--- Record extracts Enclosed Below ---

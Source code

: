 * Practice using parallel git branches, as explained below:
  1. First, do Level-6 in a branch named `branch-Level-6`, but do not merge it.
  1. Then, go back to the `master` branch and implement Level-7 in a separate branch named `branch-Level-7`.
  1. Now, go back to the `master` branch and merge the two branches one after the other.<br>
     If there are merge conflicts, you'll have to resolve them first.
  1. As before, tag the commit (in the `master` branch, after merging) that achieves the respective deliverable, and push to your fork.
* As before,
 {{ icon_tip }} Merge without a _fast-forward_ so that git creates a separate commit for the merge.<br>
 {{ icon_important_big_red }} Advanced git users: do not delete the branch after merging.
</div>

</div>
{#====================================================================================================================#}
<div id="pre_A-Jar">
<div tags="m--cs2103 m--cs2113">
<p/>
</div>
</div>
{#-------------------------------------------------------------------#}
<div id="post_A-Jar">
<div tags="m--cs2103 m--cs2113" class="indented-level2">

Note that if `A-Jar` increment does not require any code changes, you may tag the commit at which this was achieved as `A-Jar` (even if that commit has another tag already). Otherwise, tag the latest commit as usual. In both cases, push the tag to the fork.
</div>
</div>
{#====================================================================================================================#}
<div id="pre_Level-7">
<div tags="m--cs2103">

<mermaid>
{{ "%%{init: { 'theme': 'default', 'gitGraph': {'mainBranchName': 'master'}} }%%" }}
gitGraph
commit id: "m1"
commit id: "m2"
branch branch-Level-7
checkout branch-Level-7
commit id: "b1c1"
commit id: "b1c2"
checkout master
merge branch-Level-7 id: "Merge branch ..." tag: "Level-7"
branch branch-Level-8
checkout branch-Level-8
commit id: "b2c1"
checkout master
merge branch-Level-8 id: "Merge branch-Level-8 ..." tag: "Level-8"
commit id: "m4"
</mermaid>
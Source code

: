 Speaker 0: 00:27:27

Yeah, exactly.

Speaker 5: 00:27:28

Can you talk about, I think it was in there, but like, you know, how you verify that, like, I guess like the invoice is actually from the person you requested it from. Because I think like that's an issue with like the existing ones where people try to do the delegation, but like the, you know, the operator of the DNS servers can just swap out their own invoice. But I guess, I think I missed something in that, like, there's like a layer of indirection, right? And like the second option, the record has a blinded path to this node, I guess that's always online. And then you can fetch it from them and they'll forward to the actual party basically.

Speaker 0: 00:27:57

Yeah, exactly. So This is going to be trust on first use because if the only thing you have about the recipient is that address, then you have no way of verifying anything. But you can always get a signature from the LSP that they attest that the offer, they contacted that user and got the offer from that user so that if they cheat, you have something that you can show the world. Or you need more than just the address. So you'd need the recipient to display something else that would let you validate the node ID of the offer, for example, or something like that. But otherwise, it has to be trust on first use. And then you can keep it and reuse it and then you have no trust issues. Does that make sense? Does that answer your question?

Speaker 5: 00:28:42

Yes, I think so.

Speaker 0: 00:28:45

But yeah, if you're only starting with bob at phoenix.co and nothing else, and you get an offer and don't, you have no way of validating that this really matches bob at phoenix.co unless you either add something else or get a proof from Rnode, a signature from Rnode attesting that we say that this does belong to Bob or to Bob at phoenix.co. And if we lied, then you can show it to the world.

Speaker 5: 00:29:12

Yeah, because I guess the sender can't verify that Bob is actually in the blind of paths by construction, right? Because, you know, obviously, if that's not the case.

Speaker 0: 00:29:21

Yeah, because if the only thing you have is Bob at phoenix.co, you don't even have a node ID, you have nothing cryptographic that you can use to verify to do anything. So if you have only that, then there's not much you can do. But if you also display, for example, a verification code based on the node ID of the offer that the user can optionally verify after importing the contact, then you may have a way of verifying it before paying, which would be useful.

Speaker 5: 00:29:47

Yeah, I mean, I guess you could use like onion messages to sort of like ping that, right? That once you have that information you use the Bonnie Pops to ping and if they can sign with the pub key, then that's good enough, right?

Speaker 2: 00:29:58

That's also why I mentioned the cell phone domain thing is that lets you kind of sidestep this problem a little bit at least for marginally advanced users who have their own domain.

--- End of Enclosed Record extracts ---

**Work request**
Taking the entries above, write out exactly each line from the one holding "Speaker 0: 00:28:45" to the one holding "Speaker 0: 00:29:21", both included, and stop there.

**Response to this task**
Speaker 0: 00:28:45

But yeah, if you're only starting with bob at phoenix.co and nothing else, and you get an offer and don't, you have no way of validating that this really matches bob at phoenix.co unless you either add something else or get a proof from Rnode, a signature from Rnode attesting that we say that this does belong to Bob or to Bob at phoenix.co. And if we lied, then you can show it to the world.

Speaker 5: 00:29:12

Yeah, because I guess the sender can't verify that Bob is actually in the blind of paths by construction, right? Because, you know, obviously, if that's not the case.

Speaker 0: 00:29:21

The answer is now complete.